*. This could have been so good.
*. In the first place, James Wan was back doing an original horror film after what felt like a dull (if profitable) hiatus directing franchise crap like Aquaman and Furious 7. I’m not a huge fan of the Insidious and Conjuring movies, but they were at least the work of someone who understood suspense, and they were effective entertainments for the most part.
*. Second: the main genre inspiration for Malignant is Italian giallo, and particularly its later decadent phase, which I’m a big fan of. It made me think primarily of Dario Argento’s Trauma, which is the only late Argento movie that I really love. It doesn’t have any of Argento’s sense of style, but the plot captures the wild, over-the-top giallo madness of Trauma. The first full reveal of the Gabriel puppet had me grinning ear to ear, as did the size of the giant hospital on the top of the cliff. Suddenly the fact that Madison was living alone in a mansion that size in Seattle fit (even if it never made sense).

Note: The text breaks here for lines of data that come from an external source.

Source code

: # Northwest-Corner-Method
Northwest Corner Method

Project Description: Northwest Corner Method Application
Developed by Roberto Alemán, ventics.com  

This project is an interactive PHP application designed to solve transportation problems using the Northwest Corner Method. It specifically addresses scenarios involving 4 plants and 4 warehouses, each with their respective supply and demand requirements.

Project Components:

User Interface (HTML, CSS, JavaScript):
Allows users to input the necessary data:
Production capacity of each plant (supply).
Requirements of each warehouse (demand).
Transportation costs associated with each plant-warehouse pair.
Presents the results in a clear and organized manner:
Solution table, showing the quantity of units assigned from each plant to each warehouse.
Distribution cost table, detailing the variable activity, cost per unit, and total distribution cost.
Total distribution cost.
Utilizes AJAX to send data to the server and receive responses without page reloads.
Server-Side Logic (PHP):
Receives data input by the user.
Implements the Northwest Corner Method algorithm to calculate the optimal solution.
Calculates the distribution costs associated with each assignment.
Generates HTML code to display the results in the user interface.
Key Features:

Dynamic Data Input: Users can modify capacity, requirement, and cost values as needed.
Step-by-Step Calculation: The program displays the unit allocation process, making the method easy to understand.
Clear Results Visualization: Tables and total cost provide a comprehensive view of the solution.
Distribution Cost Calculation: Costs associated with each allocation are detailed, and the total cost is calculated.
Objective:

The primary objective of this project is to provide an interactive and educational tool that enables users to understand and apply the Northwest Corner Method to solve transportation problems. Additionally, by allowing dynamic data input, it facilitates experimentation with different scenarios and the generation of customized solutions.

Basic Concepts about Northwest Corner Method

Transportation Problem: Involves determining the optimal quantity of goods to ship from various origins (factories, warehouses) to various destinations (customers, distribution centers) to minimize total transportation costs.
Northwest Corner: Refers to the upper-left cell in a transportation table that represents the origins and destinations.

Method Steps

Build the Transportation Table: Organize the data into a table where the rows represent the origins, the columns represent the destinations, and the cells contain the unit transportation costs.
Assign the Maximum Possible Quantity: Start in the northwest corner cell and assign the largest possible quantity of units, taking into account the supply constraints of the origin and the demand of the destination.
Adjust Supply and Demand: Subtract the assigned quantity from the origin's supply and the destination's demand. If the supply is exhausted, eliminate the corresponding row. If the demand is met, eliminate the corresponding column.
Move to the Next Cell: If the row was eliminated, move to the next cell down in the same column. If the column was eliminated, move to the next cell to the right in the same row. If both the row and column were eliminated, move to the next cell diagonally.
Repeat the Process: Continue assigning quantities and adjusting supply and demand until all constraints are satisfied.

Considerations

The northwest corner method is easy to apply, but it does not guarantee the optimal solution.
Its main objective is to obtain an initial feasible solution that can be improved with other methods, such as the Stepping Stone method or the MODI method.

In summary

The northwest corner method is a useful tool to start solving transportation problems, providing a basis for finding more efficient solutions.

*. But then things started going wrong. Yes, Wan was back, but he didn’t seem interested in being scary. Lights flicker and things go bump in the night, and the usual bag of tricks is drawn from, like a fast-moving figure seen darting across the screen behind someone. But there were no decent set-piece suspense sequences, and finally Wan just went with revealing the victims’ bodies. Nor was there much shock value. Instead, the murders were only gouts of CGI splatter that didn’t do anything for me.
*. Then the giallo aspects were overtaken by what can only be described as a case of superheroitis. The bloodbath in the police station was ridiculous and over-the-top to be sure, but in a stupid way. And the adult Gabriel just isn’t very convincing, only seeming like a rather stiff mask. Some more thought needed to go into the design here, and less on choreographing fight scenes with lots of cable work.
*. Perhaps the whole thing was meant less as an homage than as a joke. In either case I felt it to be a waste. The basic premise is great. Annabelle Wallis is well cast as the woman past the edge of a nervous breakdown. The plot point that gives us the first big twist (the crash through the ceiling) was terrific, and took me totally by surprise. But then everything just went to hell. And I don’t mean that in a good way.